Stefanini’s acquisitions have also brought new capabilities, including IT infrastructure outsourcing and ERP consulting services. In 2010, Stefanini acquired U.S.-based TechTeam Global and CXI Inc., not only expanding the company’s footprint in the United States, Europe and Asia, but also increasing its capabilities in service-desk support and ERP consulting. With the acquisitions, Stefanini can now offer services in more languages, and at more locations globally. The operations of Stefanini and the acquired companies complement each other well, according to Scott Kessler, Director of IT Outsourcing Solutions at Stefanini. For example, a multinational customer that might have used Stefanini for help desk services within Latin America could now offer the same services to customers in North America, Europe and Asia.
Stefanini has also transformed the portfolio of services it offers in North America. In addition to IT service-desk services, the company now provides ERP consulting, mobile application development and support services, along with recruiting and staffing.
The pull of convergence has also led global telecommunications companies to transform themselves. Verizon and other telecom giants want to provide new, additional services to enterprises, says Nik Willetts, Chief Strategy Officer for TM Forum, a non-profit industry association of service providers (including the largest telecom companies), enterprises and other organizations. After all, he adds, communications providers are already trusted partners of large corporations, providing their expansive networks and expertise — the lifeblood of IT — as a service.
Many telecom companies are now moving to provide Infrastructure as a Service (IaaS). They also seek to bundle IaaS with third-party software and services. In this way, telecom companies will serve as systems integrators of IT services.

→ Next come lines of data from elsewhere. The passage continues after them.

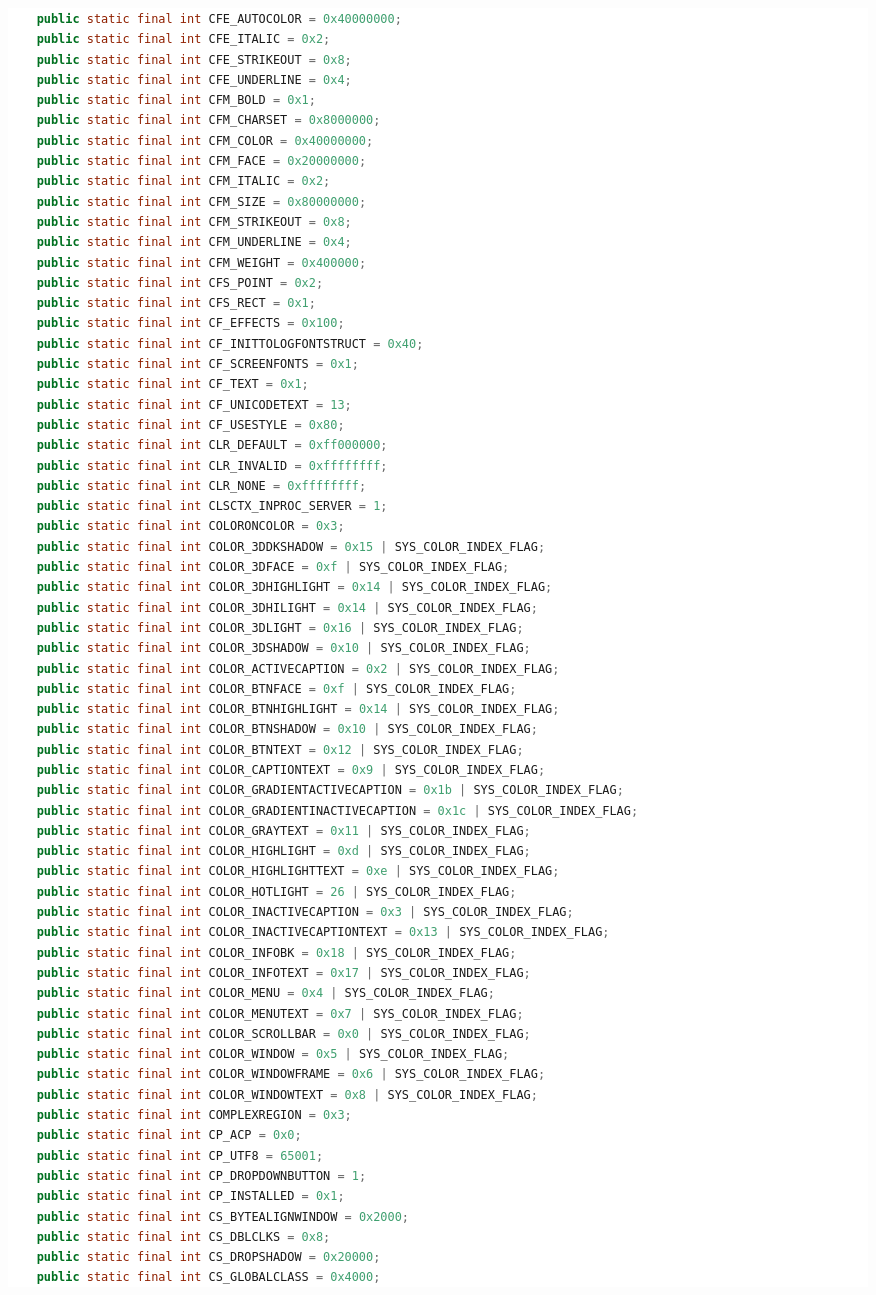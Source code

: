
 ```java
	public static final int CFE_AUTOCOLOR = 0x40000000;
	public static final int CFE_ITALIC = 0x2;
	public static final int CFE_STRIKEOUT = 0x8;
	public static final int CFE_UNDERLINE = 0x4;
	public static final int CFM_BOLD = 0x1;
	public static final int CFM_CHARSET = 0x8000000;
	public static final int CFM_COLOR = 0x40000000;
	public static final int CFM_FACE = 0x20000000;
	public static final int CFM_ITALIC = 0x2;
	public static final int CFM_SIZE = 0x80000000;
	public static final int CFM_STRIKEOUT = 0x8;
	public static final int CFM_UNDERLINE = 0x4;
	public static final int CFM_WEIGHT = 0x400000;
	public static final int CFS_POINT = 0x2;
	public static final int CFS_RECT = 0x1;
	public static final int CF_EFFECTS = 0x100;
	public static final int CF_INITTOLOGFONTSTRUCT = 0x40;
	public static final int CF_SCREENFONTS = 0x1;
	public static final int CF_TEXT = 0x1;
	public static final int CF_UNICODETEXT = 13;
	public static final int CF_USESTYLE = 0x80;
	public static final int CLR_DEFAULT = 0xff000000;
	public static final int CLR_INVALID = 0xffffffff;
	public static final int CLR_NONE = 0xffffffff;
	public static final int CLSCTX_INPROC_SERVER = 1;
	public static final int COLORONCOLOR = 0x3;
	public static final int COLOR_3DDKSHADOW = 0x15 | SYS_COLOR_INDEX_FLAG;
	public static final int COLOR_3DFACE = 0xf | SYS_COLOR_INDEX_FLAG;
	public static final int COLOR_3DHIGHLIGHT = 0x14 | SYS_COLOR_INDEX_FLAG;
	public static final int COLOR_3DHILIGHT = 0x14 | SYS_COLOR_INDEX_FLAG;
	public static final int COLOR_3DLIGHT = 0x16 | SYS_COLOR_INDEX_FLAG;
	public static final int COLOR_3DSHADOW = 0x10 | SYS_COLOR_INDEX_FLAG;
	public static final int COLOR_ACTIVECAPTION = 0x2 | SYS_COLOR_INDEX_FLAG;
	public static final int COLOR_BTNFACE = 0xf | SYS_COLOR_INDEX_FLAG;
	public static final int COLOR_BTNHIGHLIGHT = 0x14 | SYS_COLOR_INDEX_FLAG;
	public static final int COLOR_BTNSHADOW = 0x10 | SYS_COLOR_INDEX_FLAG;
	public static final int COLOR_BTNTEXT = 0x12 | SYS_COLOR_INDEX_FLAG;
	public static final int COLOR_CAPTIONTEXT = 0x9 | SYS_COLOR_INDEX_FLAG;
	public static final int COLOR_GRADIENTACTIVECAPTION = 0x1b | SYS_COLOR_INDEX_FLAG;
	public static final int COLOR_GRADIENTINACTIVECAPTION = 0x1c | SYS_COLOR_INDEX_FLAG;
	public static final int COLOR_GRAYTEXT = 0x11 | SYS_COLOR_INDEX_FLAG;
	public static final int COLOR_HIGHLIGHT = 0xd | SYS_COLOR_INDEX_FLAG;
	public static final int COLOR_HIGHLIGHTTEXT = 0xe | SYS_COLOR_INDEX_FLAG;
	public static final int COLOR_HOTLIGHT = 26 | SYS_COLOR_INDEX_FLAG;
	public static final int COLOR_INACTIVECAPTION = 0x3 | SYS_COLOR_INDEX_FLAG;
	public static final int COLOR_INACTIVECAPTIONTEXT = 0x13 | SYS_COLOR_INDEX_FLAG;
	public static final int COLOR_INFOBK = 0x18 | SYS_COLOR_INDEX_FLAG;
	public static final int COLOR_INFOTEXT = 0x17 | SYS_COLOR_INDEX_FLAG;
	public static final int COLOR_MENU = 0x4 | SYS_COLOR_INDEX_FLAG;
	public static final int COLOR_MENUTEXT = 0x7 | SYS_COLOR_INDEX_FLAG;
	public static final int COLOR_SCROLLBAR = 0x0 | SYS_COLOR_INDEX_FLAG;
	public static final int COLOR_WINDOW = 0x5 | SYS_COLOR_INDEX_FLAG;
	public static final int COLOR_WINDOWFRAME = 0x6 | SYS_COLOR_INDEX_FLAG;
	public static final int COLOR_WINDOWTEXT = 0x8 | SYS_COLOR_INDEX_FLAG;
	public static final int COMPLEXREGION = 0x3;
	public static final int CP_ACP = 0x0;
	public static final int CP_UTF8 = 65001;
	public static final int CP_DROPDOWNBUTTON = 1;
	public static final int CP_INSTALLED = 0x1;
	public static final int CS_BYTEALIGNWINDOW = 0x2000;
	public static final int CS_DBLCLKS = 0x8;
	public static final int CS_DROPSHADOW = 0x20000;
	public static final int CS_GLOBALCLASS = 0x4000;
```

Willetts of TM Forum admits that when it comes to companies trying to sell IT, network and cloud services to corporations, there’s quite a crowd converging. But for companies that are prepared, there will be plenty of opportunities. “We’re talking about any number of combinations [of service providers], and they will have relationships where they’ll compete in one area and partner in another,” Willetts says. “That’s going to be one of the most fascinating things to watch.”
In fact, the ability of service providers to partner with one another will be essential to this new world of IT services, says Bradley of CA Technologies. “Not every partner needs to have all these different business models,” he explains. “Partners that specialize in one delivery model increasingly want to be linked to other partners that can complement their offerings to better support today’s hybrid IT environments.”
Enterprise customers want that, too. At a recent meeting of an advisory council from the North American partners of CA Technologies, for example, senior executives said they wanted more such partnerships to help them navigate these hybrid environments. “One of the great myths about IT as a service,” Bradley says, “is that it takes away all the complexity of implementation. While large and complex on-premises implementations are certainly less frequent, there is still a need to link these alternative services, to connect to legacy applications and data sources, to configure and tune them for different customer environments, and to secure the entire supply chain.”
Which service providers will do that job in the future? Those that CIOs learn to trust.